#TIL: Search Indexing

A number of the new APIs and projects I’m working with include some level of searchable index, using utilities like Lucene, ElasticSearch, and Nest. I know absolutely nothing about these things, so I decided to go on a bit of a fact-finding mission to get myself more acquainted. Starting at the basics, I first learned about Search Indexing.

Learning mostly from the wikipedia article, the main idea behind search indexing is to create a much smaller, searchable resource that points you towards the actual document you’re trying to find. Much like how indexes work in a database server, an index consists of an abbreviated form of the document (keywords, suffixes, etc.) and a pointer to the original document.
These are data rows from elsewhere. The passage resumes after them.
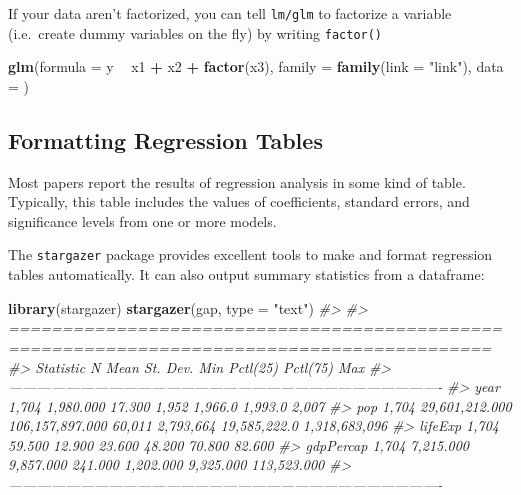 \documentclass[]{book}
\newenvironment{Shaded}{\begin{snugshade}}{\end{snugshade}}
\newcommand{\CommentTok}[1]{\textcolor[rgb]{0.56,0.35,0.01}{\textit{#1}}}
\newcommand{\DataTypeTok}[1]{\textcolor[rgb]{0.13,0.29,0.53}{#1}}
\newcommand{\KeywordTok}[1]{\textcolor[rgb]{0.13,0.29,0.53}{\textbf{#1}}}
\newcommand{\NormalTok}[1]{#1}
\newcommand{\OperatorTok}[1]{\textcolor[rgb]{0.81,0.36,0.00}{\textbf{#1}}}
\newcommand{\StringTok}[1]{\textcolor[rgb]{0.31,0.60,0.02}{#1}}
\begin{document}
If your data aren't factorized, you can tell \texttt{lm/glm} to factorize a variable (i.e.~create dummy variables on the fly) by writing \texttt{factor()}

\begin{Shaded}
\begin{Highlighting}[]
\KeywordTok{glm}\NormalTok{(}\DataTypeTok{formula =}\NormalTok{ y }\OperatorTok{~}\StringTok{ }\NormalTok{x1 }\OperatorTok{+}\StringTok{ }\NormalTok{x2 }\OperatorTok{+}\StringTok{ }\KeywordTok{factor}\NormalTok{(x3), }\DataTypeTok{family =} \KeywordTok{family}\NormalTok{(}\DataTypeTok{link =} \StringTok{"link"}\NormalTok{),}
            \DataTypeTok{data =}\NormalTok{ )}
\end{Highlighting}
\end{Shaded}

\hypertarget{formatting-regression-tables}{%
\subsection{Formatting Regression Tables}\label{formatting-regression-tables}}

Most papers report the results of regression analysis in some kind of table. Typically, this table includes the values of coefficients, standard errors, and significance levels from one or more models.

The \texttt{stargazer} package provides excellent tools to make and format regression tables automatically. It can also output summary statistics from a dataframe:

\begin{Shaded}
\begin{Highlighting}[]
\KeywordTok{library}\NormalTok{(stargazer)}
\KeywordTok{stargazer}\NormalTok{(gap, }\DataTypeTok{type =} \StringTok{"text"}\NormalTok{)}
\CommentTok{#> }
\CommentTok{#> ===========================================================================================}
\CommentTok{#> Statistic   N        Mean         St. Dev.       Min   Pctl(25)    Pctl(75)        Max     }
\CommentTok{#> -------------------------------------------------------------------------------------------}
\CommentTok{#> year      1,704   1,980.000        17.300       1,952   1,966.0    1,993.0        2,007    }
\CommentTok{#> pop       1,704 29,601,212.000 106,157,897.000 60,011  2,793,664 19,585,222.0 1,318,683,096}
\CommentTok{#> lifeExp   1,704     59.500         12.900      23.600   48.200      70.800       82.600    }
\CommentTok{#> gdpPercap 1,704   7,215.000       9,857.000    241.000 1,202.000  9,325.000    113,523.000 }
\CommentTok{#> -------------------------------------------------------------------------------------------}
\end{Highlighting}
\end{Shaded}
\end{document}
Because the dataset is much smaller compared to the original collection of documents, a computer can search through the index significantly faster compared to if it had to search through each document in a collection every query. Furthermore, we can structure the index to optimize for speed using a tree structure, hash table, or any other optimized structure.

Often, search engines will use an Inverted Index to locate relevent documents, and then later rank these documents based on relevance. An inverted index is simply a structure that stores the fact that a document has something in it. If we search for “the cow says moo”, an inverted index will return all documents have have each of those words within them at least once. Some inverted indexes also contain information such as term frequency or position of the terms in the document, which can then be used for ranking. This gives the search engine a quick way of identifying the documents it needs to rank.

Of course, to build this index a search engine also needs to parse the documents that it can search. This consists of tokenization (identifying individual words and phrases), forward indexing, and then the building of the inverted index. Forward indexing is simply a list of a document and each of its relevant terms, so that it can easily be turned into an inverted index.

The tokenization process may also take into account other formatting, such as document titles and fonts, to give terms a different priority in the index. If a document has a clear title, the terms in that title may be given priority in the index. That way future searches for those terms can favour documents that have those words in their title over documents that may just mention them in the subtext.

Lucene (specifically Lucene.Net) is the framework we’ve been using to provide all this functionality for us – there will be a future TIL on how exactly we query these indexes.